Like many others, I look around me for inspiration. Fortunately, with the company I keep, the books I read, and the environment in which I live, I don’t have to look too hard. One of the forums I frequent offered the following quote attributed to Joseph Priestley:
“The more we elaborate our means of communication, the less we communicate.”
I did a little research and was perplexed by the number of people who endorsed such a message. There is plenty of evidence that technology is making many of us lazy communicators, that texting alone is eroding language proficiency, and that social networking makes relationships with “friends” or “connections” increasingly superficial. I won’t argue that one bit. I have been disappointed more than once by the lack of response to a message I transmitted, whether it be by voice, text, e-mail, or letter. I acknowledge that text messaging, chat abbreviations, and social shorthand has created a language that resembles English less and less each day. And I freely admit that being “friends” with people we have not met in the physical world makes me a little uncomfortable at times.

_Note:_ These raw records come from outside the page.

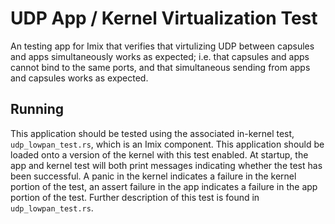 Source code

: UDP App / Kernel Virtualization Test
=============

An testing app for Imix that verifies that
virtulizing UDP between capsules and apps simultaneously works as expected;
i.e. that capsules and apps cannot bind to the same ports, and that simultaneous
sending from apps and capsules works as expected.

## Running

This application should be tested using the associated in-kernel test,
`udp_lowpan_test.rs`, which is an Imix component. This application
should be loaded onto a version of the kernel with this test enabled.
At startup, the app and kernel test will both print messages indicating whether
the test has been successful. A panic in the kernel indicates a failure in the kernel
portion of the test, an assert failure in the app indicates a failure in the app
portion of the test. Further description of this test is found in `udp_lowpan_test.rs`.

That said, the technology that enables such communication amazes me. I believe that the more elaborate the means become, the more I communicate.
On a given day, I learn from thought leaders by watching (or listening to) talks they have given, blogs they have written, and articles they have shared. I connect with friends, family, and Shipmates from around the world through text, voice, and even letters. I reach out to inspiring people I have never met, and more often than not receive a meaningful response. Technology is amazing to me and the most impressive application is the communication it enables. As you might imagine, I completely disagree with Mr. Priestley. Instead, I offer the following:
“The more we elaborate our means of communication, the MORE we communicate, the wider the audience becomes, the farther our message is heard, and the greater the chance of reciprocation.”
Leaders have a responsibility to use any and all communication means available to effectively communicate with others. Meetings need not be physical in nature (though many times direct presence is required) and a message might be best articulated through pictures, numbers, words, graphs, tables, video, or any combination thereof. The important thing is that communication is effective, not that it is elaborate. That said, the more elaborate our means becomes, the greater the opportunity we have to truly reach the target audience, provided we care enough to truly communicate.
- What communication vehicles are you afraid to use?
- How is your target audience best reached?
- Do you expect the audience to come to you or do you recognize your responsibility to go to them?